[Stored data]
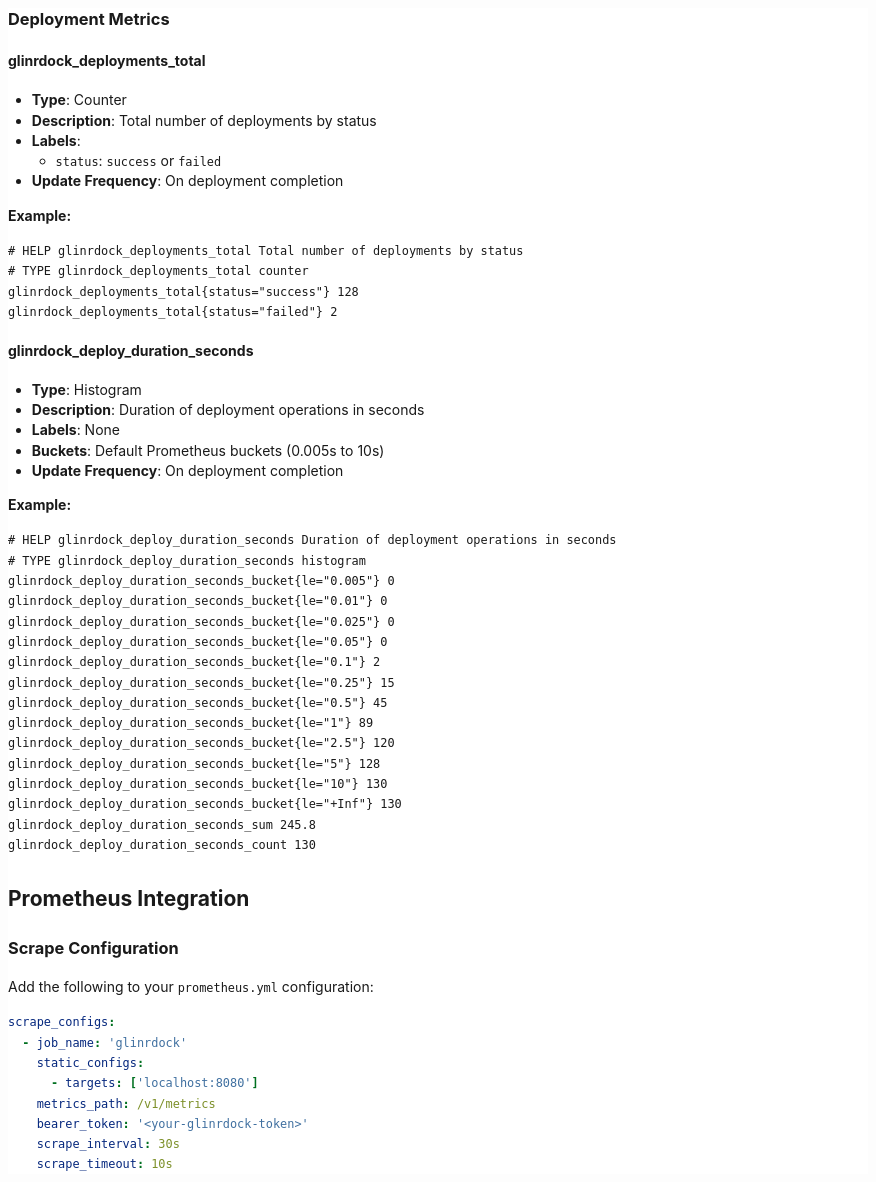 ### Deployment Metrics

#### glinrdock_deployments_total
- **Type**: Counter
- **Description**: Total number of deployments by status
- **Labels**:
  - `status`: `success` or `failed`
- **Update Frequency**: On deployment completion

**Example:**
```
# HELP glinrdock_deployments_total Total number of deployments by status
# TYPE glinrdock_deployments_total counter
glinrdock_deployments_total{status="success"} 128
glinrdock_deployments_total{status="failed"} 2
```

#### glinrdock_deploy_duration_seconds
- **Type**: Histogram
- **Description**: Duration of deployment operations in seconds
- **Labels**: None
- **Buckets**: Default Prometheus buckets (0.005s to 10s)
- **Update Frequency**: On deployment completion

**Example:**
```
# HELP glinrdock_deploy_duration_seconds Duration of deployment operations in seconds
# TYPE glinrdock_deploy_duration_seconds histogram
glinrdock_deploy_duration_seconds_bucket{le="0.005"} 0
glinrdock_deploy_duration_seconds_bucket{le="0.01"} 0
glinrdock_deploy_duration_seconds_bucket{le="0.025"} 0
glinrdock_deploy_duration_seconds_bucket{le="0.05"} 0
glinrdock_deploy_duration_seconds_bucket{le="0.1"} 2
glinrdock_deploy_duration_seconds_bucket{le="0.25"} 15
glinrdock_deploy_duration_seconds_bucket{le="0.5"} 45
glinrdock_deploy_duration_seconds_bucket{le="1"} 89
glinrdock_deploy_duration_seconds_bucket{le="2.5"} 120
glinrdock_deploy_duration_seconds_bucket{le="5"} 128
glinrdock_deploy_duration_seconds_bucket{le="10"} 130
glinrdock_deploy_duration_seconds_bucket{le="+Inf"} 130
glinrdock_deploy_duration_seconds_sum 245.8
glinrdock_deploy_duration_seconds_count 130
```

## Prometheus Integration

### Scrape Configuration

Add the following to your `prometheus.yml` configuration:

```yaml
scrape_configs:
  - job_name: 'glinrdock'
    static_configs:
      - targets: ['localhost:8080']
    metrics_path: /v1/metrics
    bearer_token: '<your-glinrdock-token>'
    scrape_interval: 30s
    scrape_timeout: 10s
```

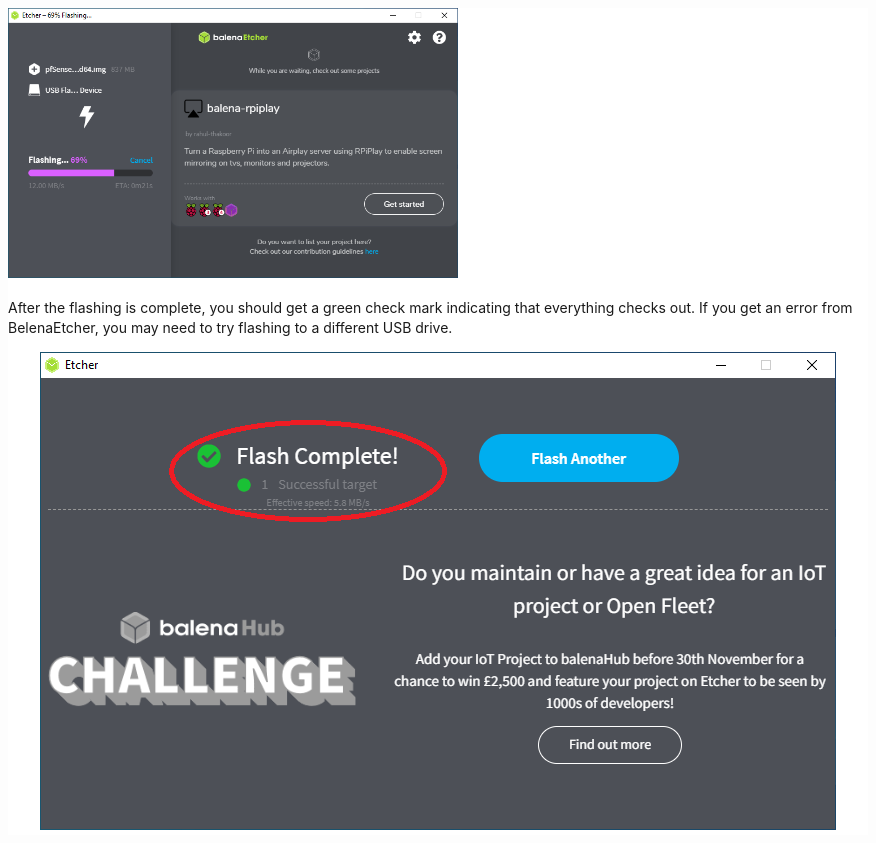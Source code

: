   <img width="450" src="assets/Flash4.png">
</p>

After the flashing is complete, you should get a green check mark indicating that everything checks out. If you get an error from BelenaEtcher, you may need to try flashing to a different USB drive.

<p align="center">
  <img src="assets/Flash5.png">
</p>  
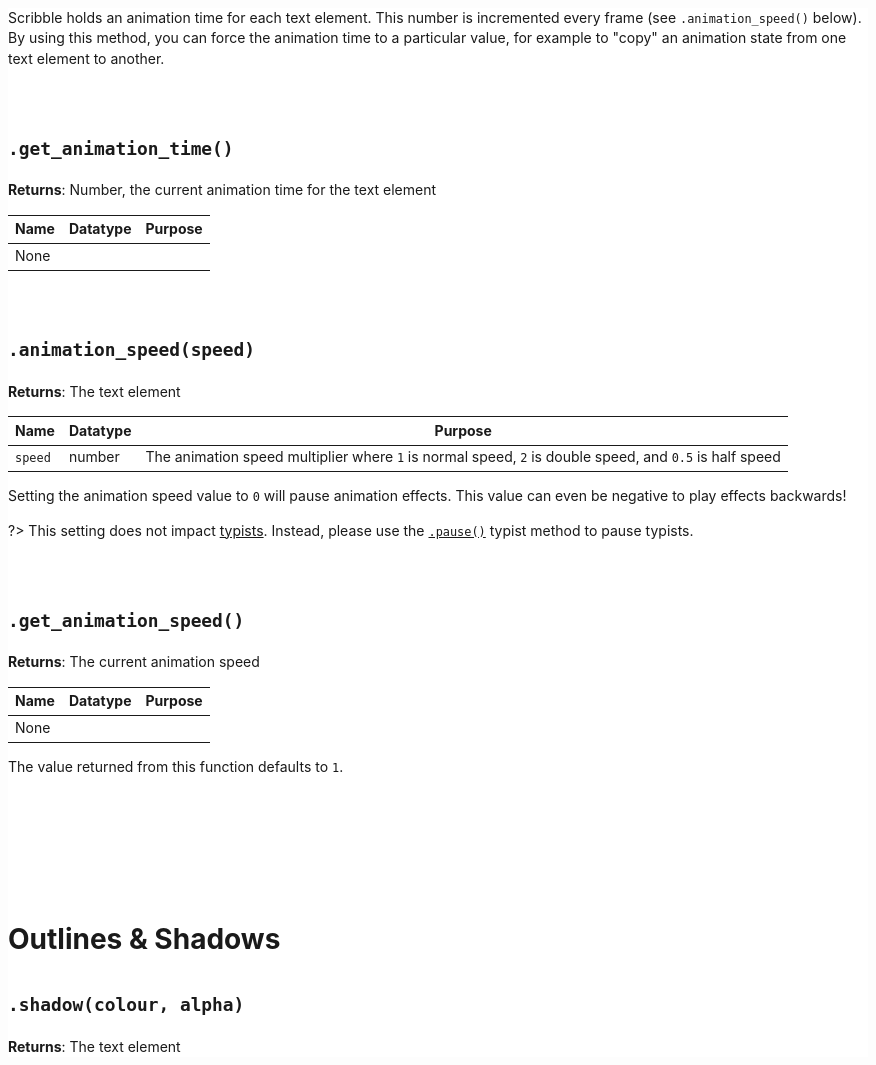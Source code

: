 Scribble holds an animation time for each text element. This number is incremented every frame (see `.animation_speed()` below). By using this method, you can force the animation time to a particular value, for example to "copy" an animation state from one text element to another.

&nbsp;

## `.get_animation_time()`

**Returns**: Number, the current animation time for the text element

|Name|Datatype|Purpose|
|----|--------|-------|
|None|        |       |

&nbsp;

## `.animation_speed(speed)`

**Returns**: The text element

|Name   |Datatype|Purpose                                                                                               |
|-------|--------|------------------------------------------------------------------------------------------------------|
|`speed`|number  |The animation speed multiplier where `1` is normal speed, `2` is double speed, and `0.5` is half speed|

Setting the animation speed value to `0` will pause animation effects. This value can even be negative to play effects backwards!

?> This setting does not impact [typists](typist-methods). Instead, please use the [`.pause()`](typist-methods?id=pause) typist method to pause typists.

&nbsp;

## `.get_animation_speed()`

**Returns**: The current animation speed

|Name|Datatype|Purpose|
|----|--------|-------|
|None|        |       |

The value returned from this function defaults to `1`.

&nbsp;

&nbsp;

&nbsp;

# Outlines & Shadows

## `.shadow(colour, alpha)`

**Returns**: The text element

◆ **WORK INSTRUCTIONS**
Print all the records again exactly; do not include any picture.

◆ **TASK SOLUTION**
 ### Deployment Metrics

#### glinrdock_deployments_total
- **Type**: Counter
- **Description**: Total number of deployments by status
- **Labels**:
  - `status`: `success` or `failed`
- **Update Frequency**: On deployment completion

**Example:**
```
# HELP glinrdock_deployments_total Total number of deployments by status
# TYPE glinrdock_deployments_total counter
glinrdock_deployments_total{status="success"} 128
glinrdock_deployments_total{status="failed"} 2
```

#### glinrdock_deploy_duration_seconds
- **Type**: Histogram
- **Description**: Duration of deployment operations in seconds
- **Labels**: None
- **Buckets**: Default Prometheus buckets (0.005s to 10s)
- **Update Frequency**: On deployment completion

**Example:**
```
# HELP glinrdock_deploy_duration_seconds Duration of deployment operations in seconds
# TYPE glinrdock_deploy_duration_seconds histogram
glinrdock_deploy_duration_seconds_bucket{le="0.005"} 0
glinrdock_deploy_duration_seconds_bucket{le="0.01"} 0
glinrdock_deploy_duration_seconds_bucket{le="0.025"} 0
glinrdock_deploy_duration_seconds_bucket{le="0.05"} 0
glinrdock_deploy_duration_seconds_bucket{le="0.1"} 2
glinrdock_deploy_duration_seconds_bucket{le="0.25"} 15
glinrdock_deploy_duration_seconds_bucket{le="0.5"} 45
glinrdock_deploy_duration_seconds_bucket{le="1"} 89
glinrdock_deploy_duration_seconds_bucket{le="2.5"} 120
glinrdock_deploy_duration_seconds_bucket{le="5"} 128
glinrdock_deploy_duration_seconds_bucket{le="10"} 130
glinrdock_deploy_duration_seconds_bucket{le="+Inf"} 130
glinrdock_deploy_duration_seconds_sum 245.8
glinrdock_deploy_duration_seconds_count 130
```

## Prometheus Integration

### Scrape Configuration

Add the following to your `prometheus.yml` configuration:

```yaml
scrape_configs:
  - job_name: 'glinrdock'
    static_configs:
      - targets: ['localhost:8080']
    metrics_path: /v1/metrics
    bearer_token: '<your-glinrdock-token>'
    scrape_interval: 30s
    scrape_timeout: 10s
```

Source code

:   <img width="450" src="assets/Flash4.png">
</p>

After the flashing is complete, you should get a green check mark indicating that everything checks out. If you get an error from BelenaEtcher, you may need to try flashing to a different USB drive.

<p align="center">
  <img src="assets/Flash5.png">
</p>  
Source code

: Scribble holds an animation time for each text element. This number is incremented every frame (see `.animation_speed()` below). By using this method, you can force the animation time to a particular value, for example to "copy" an animation state from one text element to another.

&nbsp;

## `.get_animation_time()`

**Returns**: Number, the current animation time for the text element

|Name|Datatype|Purpose|
|----|--------|-------|
|None|        |       |

&nbsp;

## `.animation_speed(speed)`

**Returns**: The text element

|Name   |Datatype|Purpose                                                                                               |
|-------|--------|------------------------------------------------------------------------------------------------------|
|`speed`|number  |The animation speed multiplier where `1` is normal speed, `2` is double speed, and `0.5` is half speed|

Setting the animation speed value to `0` will pause animation effects. This value can even be negative to play effects backwards!

?> This setting does not impact [typists](typist-methods). Instead, please use the [`.pause()`](typist-methods?id=pause) typist method to pause typists.

&nbsp;

## `.get_animation_speed()`

**Returns**: The current animation speed

|Name|Datatype|Purpose|
|----|--------|-------|
|None|        |       |

The value returned from this function defaults to `1`.

&nbsp;

&nbsp;

&nbsp;

# Outlines & Shadows

## `.shadow(colour, alpha)`

**Returns**: The text element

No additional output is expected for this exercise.